L'Arcangelo Michele sconfigge Satana


Se non cadesse come quest’anno di domenica, il 29 settembre è la festa liturgica dei santi arcangeli Michele, Gabriele e Raffaele, figure ben note alle Scritture. Ad attribuire a questa data la celebrazione è il fatto che in questo giorno si commemorava la dedicazione della chiesa in onore di san Michele eretta sulla via Salaria a Roma nel V secolo. Ebbene, la figura di questo arcangelo ci permette di presentare un curioso e suggestivo scritto neotestamentario di solito poco menzionato, la Lettera di Giuda, nome di due apostoli (uno fu il traditore) e di un "fratello" di Gesù. È probabile, però, che l’autore sia in realtà un predicatore giudeo-cristiano anonimo, che si è riferito a uno di questi due personaggi come a maestro e ad "autorità”.

Ora, l’elemento forse più strano di questo testo neotestamentario, che è come un breve messaggio (25 versetti in tutto), è l’uso, accanto all’Antico Testamento, di scritti apocrifi, in particolare il popolare e importante Libro di Enoch («Profetò Enoch, settimo dopo Adamo...», vedi versetti 14-15). Ma il nostro predicatore cita anche un altro apocrifo, L’assunzione di Mose, e qui entra in scena Michele: «L’arcangelo Michele, quando — contendendo col diavolo — disputava per avere il corpo di Mosè, non ardì accusarlo con parole offensive, ma disse soltanto: Ti condanni il Signore!» (versetto 9).

In quell’apocrifo, infatti, si immaginava una lotta tra Satana e Michele — l’angelo che nel libro del profeta Daniele (10,13) difende la causa di Dio e del suo popolo — per ottenere il cadavere di Mosè: bastò un semplice ordine a strappare al diavolo il corpo santo della guida di Israele nel deserto.
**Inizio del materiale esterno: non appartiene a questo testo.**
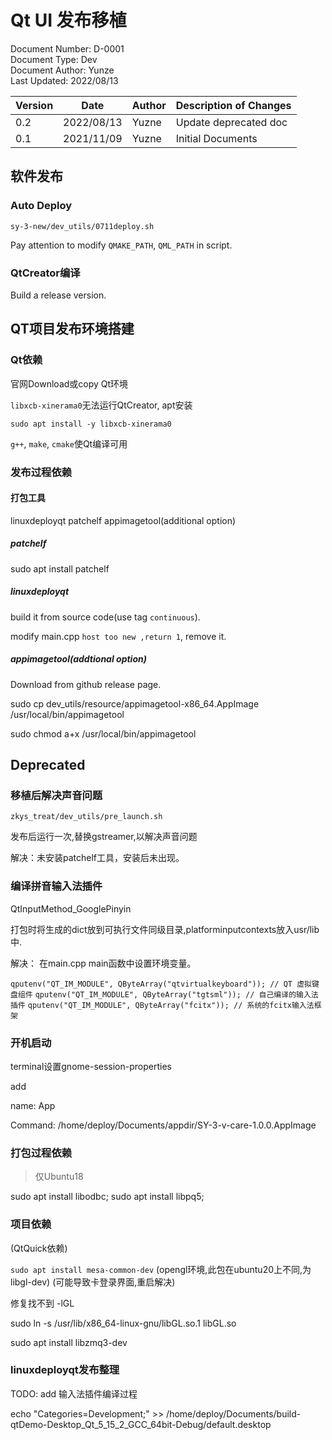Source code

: # Qt UI 发布移植

Document Number: D-0001  
Document Type: Dev  
Document Author: Yunze  
Last Updated: 2022/08/13  

|Version|Date|Author|Description of Changes|
|---|---|---|---|
|0.2|2022/08/13|Yuzne|Update deprecated doc|
|0.1|2021/11/09|Yuzne|Initial Documents|


## 软件发布

### Auto Deploy

`sy-3-new/dev_utils/0711deploy.sh`

Pay attention to modify `QMAKE_PATH`, `QML_PATH` in script.


### QtCreator编译

Build a release version.

## QT项目发布环境搭建

### Qt依赖

官网Download或copy Qt环境

`libxcb-xinerama0`无法运行QtCreator, apt安装

`sudo apt install -y libxcb-xinerama0`

`g++`, `make`, `cmake`使Qt编译可用

### 发布过程依赖

#### 打包工具

linuxdeployqt patchelf appimagetool(additional option)

##### patchelf

sudo apt install patchelf

##### linuxdeployqt

build it from source code(use tag `continuous`).

modify main.cpp `host too new ,return 1`, remove it.

##### appimagetool(addtional option)

Download from github release page.

sudo cp dev_utils/resource/appimagetool-x86_64.AppImage /usr/local/bin/appimagetool

sudo chmod a+x /usr/local/bin/appimagetool

## Deprecated

### 移植后解决声音问题

`zkys_treat/dev_utils/pre_launch.sh`

发布后运行一次,替换gstreamer,以解决声音问题

解决：未安装patchelf工具，安装后未出现。

### 编译拼音输入法插件

QtInputMethod_GooglePinyin

打包时将生成的dict放到可执行文件同级目录,platforminputcontexts放入usr/lib中.

解决：
在main.cpp main函数中设置环境变量。

`qputenv("QT_IM_MODULE", QByteArray("qtvirtualkeyboard")); // QT 虚拟键盘组件`
`qputenv("QT_IM_MODULE", QByteArray("tgtsml")); // 自己编译的输入法插件`
`qputenv("QT_IM_MODULE", QByteArray("fcitx")); // 系统的fcitx输入法框架`

### 开机启动

terminal设置gnome-session-properties

add

name: App

Command: /home/deploy/Documents/appdir/SY-3-v-care-1.0.0.AppImage


### 打包过程依赖

> 仅Ubuntu18

sudo apt install libodbc; sudo apt install libpq5;

### 项目依赖

(QtQuick依赖)

`sudo apt install mesa-common-dev` (opengl环境,此包在ubuntu20上不同,为libgl-dev) (可能导致卡登录界面,重启解决)

修复找不到 -lGL

sudo ln -s /usr/lib/x86_64-linux-gnu/libGL.so.1 libGL.so

sudo apt install libzmq3-dev

### linuxdeployqt发布整理

TODO: add 输入法插件编译过程

echo "Categories=Development;" >> /home/deploy/Documents/build-qtDemo-Desktop_Qt_5_15_2_GCC_64bit-Debug/default.desktop 

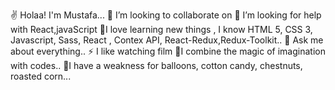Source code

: ✌ Holaa! I'm Mustafa...
👻 I’m looking to collaborate on
👀 I’m looking for help with React,javaScript
🌱I love learning new things , I know HTML 5, CSS 3, Javascript, Sass, React ,  Contex API,   React-Redux,Redux-Toolkit..
💬 Ask me about everything..
⚡ I like watching film
💭I combine the magic of imagination with codes..
🎈I have a weakness for balloons, cotton candy, chestnuts, roasted corn...




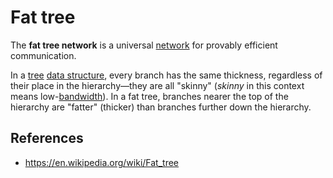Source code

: ---
---

# Fat tree

The **fat tree network** is a universal [network](https://en.wikipedia.org/wiki/Network_theory "Network theory") for provably efficient communication.

In a [tree](https://en.wikipedia.org/wiki/Tree_(data_structure) "Tree (data structure)") [data structure](https://en.wikipedia.org/wiki/Data_structure "Data structure"), every branch has the same thickness, regardless of their place in the hierarchy—they are all "skinny" (_skinny_ in this context means low-[bandwidth](https://en.wikipedia.org/wiki/Bandwidth_(computing) "Bandwidth (computing)")). In a fat tree, branches nearer the top of the hierarchy are "fatter" (thicker) than branches further down the hierarchy.



## References

- https://en.wikipedia.org/wiki/Fat_tree
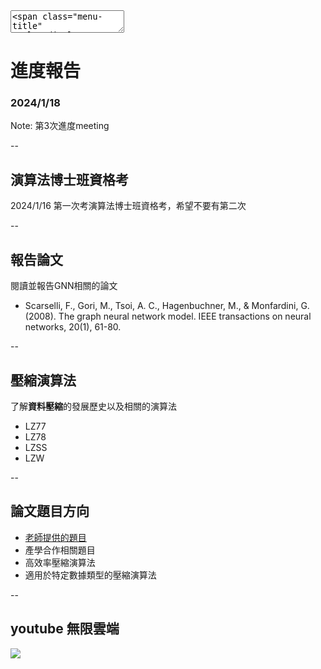 <textarea>
<span class="menu-title" style="display: none">2024/1/18</span>
</textarea>

# 進度報告
### 2024/1/18

Note:
第3次進度meeting

--

## 演算法博士班資格考
2024/1/16 第一次考演算法博士班資格考，希望不要有第二次

--

## 報告論文
閱讀並報告GNN相關的論文
- Scarselli, F., Gori, M., Tsoi, A. C., Hagenbuchner, M., & Monfardini, G. (2008). The graph neural network model. IEEE transactions on neural networks, 20(1), 61-80.

--

## 壓縮演算法
了解**資料壓縮**的發展歷史以及相關的演算法
+ LZ77
+ LZ78
+ LZSS
+ LZW

--

## 論文題目方向
+ [老師提供的題目](#老師提供的題目)
+ 產學合作相關題目
+ 高效率壓縮演算法
+ 適用於特定數據類型的壓縮演算法

--

## youtube 無限雲端
![](https://gitlab.com/HelloWorldOvO/picture-bed/-/raw/main/presentation/youtube.png)
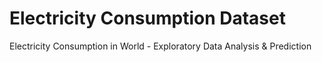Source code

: # Electricity Consumption Dataset 
Electricity Consumption in World - Exploratory Data Analysis &amp; Prediction
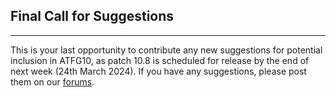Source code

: ## Final Call for Suggestions
---
This is your last opportunity to contribute any new suggestions for potential inclusion in ATFG10, as patch 10.8 is scheduled for release by the end of next week (24th March 2024). 
If you have any suggestions, please post them on our [forums](https://ampznetwork.com/forum/suggestions/4).
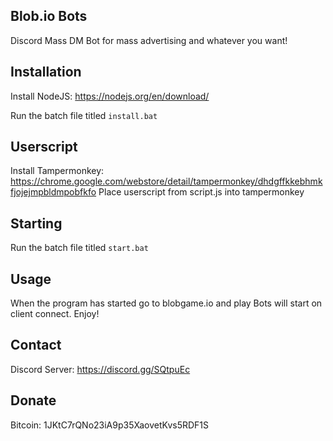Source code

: ## Blob.io Bots

Discord Mass DM Bot for mass advertising and whatever you want!

## Installation

Install NodeJS: https://nodejs.org/en/download/

Run the batch file titled `install.bat`

## Userscript

Install Tampermonkey: https://chrome.google.com/webstore/detail/tampermonkey/dhdgffkkebhmkfjojejmpbldmpobfkfo
Place userscript from script.js into tampermonkey

## Starting

Run the batch file titled `start.bat`

## Usage

When the program has started go to blobgame.io and play
Bots will start on client connect.
Enjoy!

## Contact

Discord Server: https://discord.gg/SQtpuEc

## Donate

Bitcoin: 1JKtC7rQNo23iA9p35XaovetKvs5RDF1S

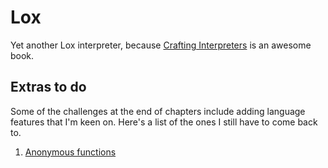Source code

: # Lox

Yet another Lox interpreter, because [Crafting Interpreters](https://craftinginterpreters.com/) is an awesome book.

## Extras to do

Some of the challenges at the end of chapters include adding language features that I'm keen on. Here's a list of the ones I still have to come back to.

1. [Anonymous functions](https://craftinginterpreters.com/functions.html#challenges)

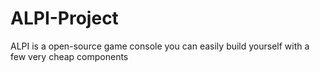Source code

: # ALPI-Project
ALPI is a open-source game console you can easily build yourself with a few very cheap components
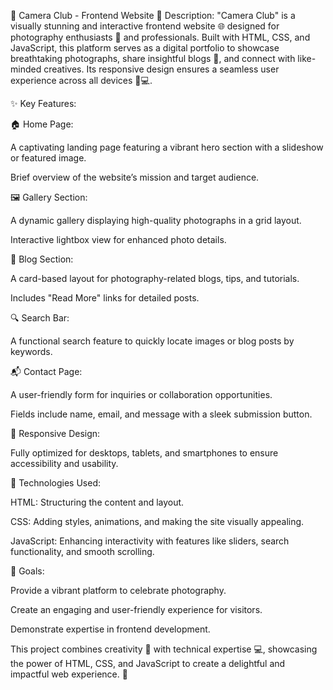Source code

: 🎨 Camera Club - Frontend Website
🌟 Description:
"Camera Club" is a visually stunning and interactive frontend website 🌐 designed for photography enthusiasts 📸 and professionals. Built with HTML, CSS, and JavaScript, this platform serves as a digital portfolio to showcase breathtaking photographs, share insightful blogs 📝, and connect with like-minded creatives. Its responsive design ensures a seamless user experience across all devices 📱💻.

✨ Key Features:

🏠 Home Page:

A captivating landing page featuring a vibrant hero section with a slideshow or featured image.

Brief overview of the website’s mission and target audience.

🖼️ Gallery Section:

A dynamic gallery displaying high-quality photographs in a grid layout.

Interactive lightbox view for enhanced photo details.

📰 Blog Section:

A card-based layout for photography-related blogs, tips, and tutorials.

Includes "Read More" links for detailed posts.

🔍 Search Bar:

A functional search feature to quickly locate images or blog posts by keywords.

📬 Contact Page:

A user-friendly form for inquiries or collaboration opportunities.

Fields include name, email, and message with a sleek submission button.

📱 Responsive Design:

Fully optimized for desktops, tablets, and smartphones to ensure accessibility and usability.

🔧 Technologies Used:

HTML: Structuring the content and layout.

CSS: Adding styles, animations, and making the site visually appealing.

JavaScript: Enhancing interactivity with features like sliders, search functionality, and smooth scrolling.

🎯 Goals:

Provide a vibrant platform to celebrate photography.

Create an engaging and user-friendly experience for visitors.

Demonstrate expertise in frontend development.

This project combines creativity 🎨 with technical expertise 💻, showcasing the power of HTML, CSS, and JavaScript to create a delightful and impactful web experience. 🌟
Ma Giuda combatte contro una più attuale pretesa demoniaca, quella dei falsi maestri che s’infìltrarono nella comunità cristiana. Gli epiteti che riserva loro sono coloriti (tra l’altro, l’autore scrive in un buon greco): empi e dissoluti, impuri, ribelli, infami, sobillatori, svergognati, adulatori, superbi, impostori.

Basterebbe solo leggere questo brano vivacissimo e fin pittoresco: «Essi sono la sozzura dei vostri banchetti ove siedono a mensa senza vergogna, pascendo sé stessi; sono come nubi senza pioggia spazzate via dai venti, alberi di fine stagione privi di frutti, due volte morti e sradicati, onde selvagge del mare che schiumano le loro infamie, astri erranti ai quali è destinata la caligine della tenebra eterna» (versetti 12-13).

La Lettera di Giuda (che, se fosse l’apostolo, forse aveva il secondo nome o il soprannome di Taddeo, dato che così lo citano Marco 3,18 e Matteo 10,3) è, allora, un monito severo e brillante al tempo stesso contro una piaga costante della cristianità, quella delle degenerazioni religiose, capaci di far impallidire «la fede santissima» e di disgregare «l’edificio spirituale» della Chiesa (versetto 20).
Il filosofo inglese del’600 David Hume ricordava che «gli errori dei filosofi sono ridicoli, ma quelli della religione sono sempre pericolosi».